Catita es una dama (1956)
Dirigido por Julio Saraceni, registra el regreso al cine argentino de
Niní Marshall luego de su exilio mexicano. Su argumento lleva la firma de Abel
Santa Cruz, cuya maratónica, insensata producción literaria –es apenas una
manera de describirla–, tal vez no le permitía exprimir todo el tiempo su
cerebro inventando historias originales. Aquí, Catita sirve en la mansión del
matrimonio Luis Corradi-Berta Ortegosa (que lo era en la vida real, además)
pero vive en un conventillo junto con su inacabable, vulgar y ruidosa familia.
Hasta que cierto día ese conventillo se incendia en momentos en que sus
patrones se han ido de viaje, por lo que Catita y los suyos se instalan en el
lujoso caserón con las consecuencias imaginables, por cierto muy divertidas por
obra y gracia de Marshall, espléndida en su personaje más entrañable.

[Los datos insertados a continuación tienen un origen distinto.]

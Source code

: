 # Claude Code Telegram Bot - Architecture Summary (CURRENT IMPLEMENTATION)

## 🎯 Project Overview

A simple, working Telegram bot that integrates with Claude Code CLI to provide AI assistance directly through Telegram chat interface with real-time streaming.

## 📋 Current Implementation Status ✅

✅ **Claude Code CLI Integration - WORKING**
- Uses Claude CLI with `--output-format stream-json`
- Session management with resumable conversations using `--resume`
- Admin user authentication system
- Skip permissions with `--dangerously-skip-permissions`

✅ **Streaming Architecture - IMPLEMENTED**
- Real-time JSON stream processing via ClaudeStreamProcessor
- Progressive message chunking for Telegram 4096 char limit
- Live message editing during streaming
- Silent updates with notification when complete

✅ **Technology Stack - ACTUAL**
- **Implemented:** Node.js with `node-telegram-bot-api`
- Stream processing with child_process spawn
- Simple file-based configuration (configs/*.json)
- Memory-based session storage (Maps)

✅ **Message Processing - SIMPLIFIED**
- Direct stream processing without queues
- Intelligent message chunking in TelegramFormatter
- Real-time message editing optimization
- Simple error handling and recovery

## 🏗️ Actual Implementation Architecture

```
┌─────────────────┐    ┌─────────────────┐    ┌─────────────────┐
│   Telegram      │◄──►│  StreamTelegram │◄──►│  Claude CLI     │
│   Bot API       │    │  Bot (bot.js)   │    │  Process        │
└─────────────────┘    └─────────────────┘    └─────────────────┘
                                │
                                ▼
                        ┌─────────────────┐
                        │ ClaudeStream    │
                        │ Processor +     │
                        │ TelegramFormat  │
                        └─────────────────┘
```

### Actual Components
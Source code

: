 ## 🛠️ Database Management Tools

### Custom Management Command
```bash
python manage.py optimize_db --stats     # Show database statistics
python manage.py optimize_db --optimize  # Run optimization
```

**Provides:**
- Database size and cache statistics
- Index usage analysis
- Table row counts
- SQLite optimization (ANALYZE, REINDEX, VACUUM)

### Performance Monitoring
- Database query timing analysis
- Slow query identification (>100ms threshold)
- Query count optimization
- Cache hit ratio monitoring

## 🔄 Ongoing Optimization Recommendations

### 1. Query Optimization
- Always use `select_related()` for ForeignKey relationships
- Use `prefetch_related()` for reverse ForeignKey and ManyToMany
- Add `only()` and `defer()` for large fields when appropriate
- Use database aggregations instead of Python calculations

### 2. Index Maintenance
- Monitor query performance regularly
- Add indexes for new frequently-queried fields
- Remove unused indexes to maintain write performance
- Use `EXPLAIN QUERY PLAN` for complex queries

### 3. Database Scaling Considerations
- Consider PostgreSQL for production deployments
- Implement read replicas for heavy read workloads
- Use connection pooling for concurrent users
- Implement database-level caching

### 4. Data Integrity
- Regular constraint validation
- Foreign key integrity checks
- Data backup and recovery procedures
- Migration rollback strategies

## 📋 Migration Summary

Santa
Cruz no lo acreditó, pero la historia básica –lúmpenes ocupando mansión–
proviene de El rey de los vividores (24.11.1923, teatro Buenos Aires),
comedia cuyo autor, Ricardo Hicken, la convirtió diez años más tarde en el
primer largometraje argentino sonoro, Los caballeros de cemento (1932).
Como sí lo hizo en al menos otros dos casos de “robos y hurtos” (¿Por qué
mintió la cigüeña? y Ritmo, amor y picardía), la Sociedad General de
Autores de la Argentina en este caso no abrió la boca, quizá porque Hicken ya
estaba convenientemente muerto y con mayor seguridad porque Santa Cruz era una
gran fuente de ingresos para la entidad y no resultaba oportuno amonestar al
niño pródigo.
Los viernes de la eternidad (1979)
El extraordinario éxito internacional del brasileño Dona Flor e seus dois maridos (Doña Flor y sus dos maridos, Bruno Barreto, 1976) convirtió a su productor, Luíz Carlos Barreto, “en Dios”, según definición de Héctor Olivera, quien tomó la posta a fin de hacer algo “parecido” con tal de sacar tajada. Primero tuvo una participación menor en la producción de Barreto Bye bye Brasil (idem, Carlos Diegues, BR/A/F, 1979), lo que propició un proyecto de coproducción entre ambas empresas (“La casa grande y la casa chica”, con José Wilker y Graciela Alfano previstos para encabezar el elenco), que no llegó a cuajar. En su reemplazo Olivera acudió a una novela de María Granata publicada diez años antes, en la que su protagonista también habita una “casa grande” (la familiar, con esposa e hijos) y una paralela “casa chica” (con su amante).
Granata se había sumado con ese relato a las huestes del “realismo mágico” que tantos estragos produjo en la literatura. El film resultante contiene dosis de esa novela así como del proyecto abortado, de Donna Flor e seus dois maridos (mujer con dos amantes simultáneos, uno de ellos un fantasma), de Nazareno Cruz y el lobo (el personaje que anima Nora Cullen) y hasta de la producción italiana Fatto di sangue fra due uomini per causa di una vedova: si sospettano movente politici (Amor, muerte, tarantela y vino, Lina Wertmüller, 1978), de la que toma prestado el diseño visual de Sophia Loren y lo aplica a Thelma Biral. Ese cóctel podía haber sido indigesto si Olivera no hubiera inyectado dosis de humor para resolverlo: después de Bayer (La Patagonia rebelde), de Borges (El muerto) y de Cossa (La nona) era de temer que prosiguiera su búsqueda de prestigio, pero el sentido común del productor esta vez se impuso a sus apetencias de director. Un auténtico hallazgo es ver a Héctor Alterio, paradigma del actor “serio”, divertirse y divertir con su mejor arma, la del talento. El público, sin embargo, decretó con su ausencia de los cines el fracaso del film. Otro clon del brasileño original fue el estadunidense Kiss me goodbye (Mi adorable fantasma, Robert Mulligan, 1982).